Oboje muszą je dopiero poznać, gdyż okazuje się, że nie mogą być pewni niczego,
w co do tej pory wierzyli.
Jakiś
czas temu (rany, kiedy to było?!) na fanpage’u zapowiadałam Wam recenzję serii,
która skradła moje serce i wszystkie myśli, i tak, mowa była właśnie o
„Rebeliancie”. Ogłaszam wszem i wobec, że jeszcze fizycznie nie mam tej serii
na półce, ale to tylko kwestia czasu, gdyż tak naprawdę nie ma innej książki,
którą pragnęłabym posiadać bardziej niż serię Marie Lu.
„Rebeliant”
okazał się prawdziwą antyutopią, wydaje mi się, że o wiele bardziej podchodzi
pod ten gatunek, niż niejedna anty-/dystopijna seria, których ostatnimi czasy
przeżywamy wysyp. Przypomniały mi się te momenty, gdy dwa lata temu po raz
pierwszy sięgnęłam po tego typu lekturę, jak kręciłam nosem, by po chwili na
całego wciągnąć się w „Rok 1984” i pokochać Orwella za tę książkę (i mam
nadzieję też inne w przyszłości). Tak, „Rebeliant” bardzo przypomina mi książkę
Orwella i jedyną zasadniczą różnicą między tymi powieściami rzeczywiście jest
wiek adresata, bo Marie Lu zdecydowanie pisze dla młodzieży. Ale jest tutaj
bardzo podobna polityka państwa z tajemniczym bossem na czele uznawanym za
bóstwo, z przekłamywaniem historii. Jest tutaj stałe osaczanie obywateli,
manipulacja, różnego rodzaju szalone testy, badania i zabiegi, które tylko w
teorii mają podwyższać standardy życia narodu, który klepie biedę. Mamy bandę
ludzi oddanych Republice, ślepych na okrucieństwo władzy, potulnych jak baranki
dla zwierzchników i bezwzględnych wobec bezbronnych i zastraszonych obywateli.

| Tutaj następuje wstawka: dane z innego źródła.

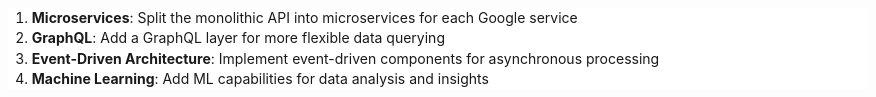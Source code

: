 1. **Microservices**: Split the monolithic API into microservices for each Google service
2. **GraphQL**: Add a GraphQL layer for more flexible data querying
3. **Event-Driven Architecture**: Implement event-driven components for asynchronous processing
4. **Machine Learning**: Add ML capabilities for data analysis and insights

Jest ruch oporu działający w tajemnicy, jest wrogie państwo będące dla wielu
nadzieją na lepsze życie. Są zdrajcy, którzy wsadzą ci kulkę w łeb, gdy tylko
się odwrócisz. I są też w końcu ci, którzy z czasem zaczynają zauważać
prawdziwą twarz Republiki, Elektora Primo, i którzy zaczynają zastanawiać się,
czy nie słusznym byłoby zmiana frontu. Czego chcieć więcej od prawdziwej
antyutopii?
Po
raz kolejny ogromnym plusem powieści są wykreowane postaci i mowa tu nie tylko
o dwójce głównych bohaterów, ale o wszystkich postaciach, które przewijają się
w książce. Na sam początek Day i June: bardzo oryginalne i silne postaci, które
stanowią godne centrum historii. Ogromnie podoba mi się sherlockowy umysł June,
jej spostrzegawczość i uwaga poświęcana szczegółom, a także połączenie
bezwzględności w działaniu z naprawdę dużą ilością empatii. Co prawda jest to
kolejna cudowna bohaterka, której wszystko wychodzi najlepiej i za pierwszym
razem, ale jej pewnego rodzaju rozdarcie wewnętrzne i niepewność sprawiają, że
nie kuje to tak w oczy, jak w przypadku płyciutkich dziewczynek. Day to
również nie jest ani słodki chłopaczek, ani napakowany buntownik, ani nerwowy dres
żyjący na ulicy. Łączy on w sobie wiele skrajnych uczuć, które mocno nim
targają i które często są przez niego wyrzucane, przez co chłopak też nie jest
papierowy, a naprawdę można się z nim utożsamić. Jest też typowy „villain”,
czyli komandor Jameson, która wiele krwi napsuła zarówno mi, jak i bohaterom, a
której nie da się choć w najmniejszym stopniu nie podziwiać. Zresztą,
charakternych postaci jest tu jeszcze kilka, kilku wróżę niezłą przyszłość i
nawet te irytujące, które potrafią zepsuć wszystko w jednej chwili zapadają w
pamięć i są świetnie wykreowane, tak że może za bardzo lubić się ich nie da,
ale właśnie o to chodzi.
Już
dawno myślałam, że fajnym pomysłem jest pomieszanie narracji i prowadzenie jej
z różnych perspektyw. W „Rebeliancie” historia opowiedziana jest z perspektywy
głównych bohaterów, co daje czytelnikowi o wiele szerszy obraz całej sytuacji.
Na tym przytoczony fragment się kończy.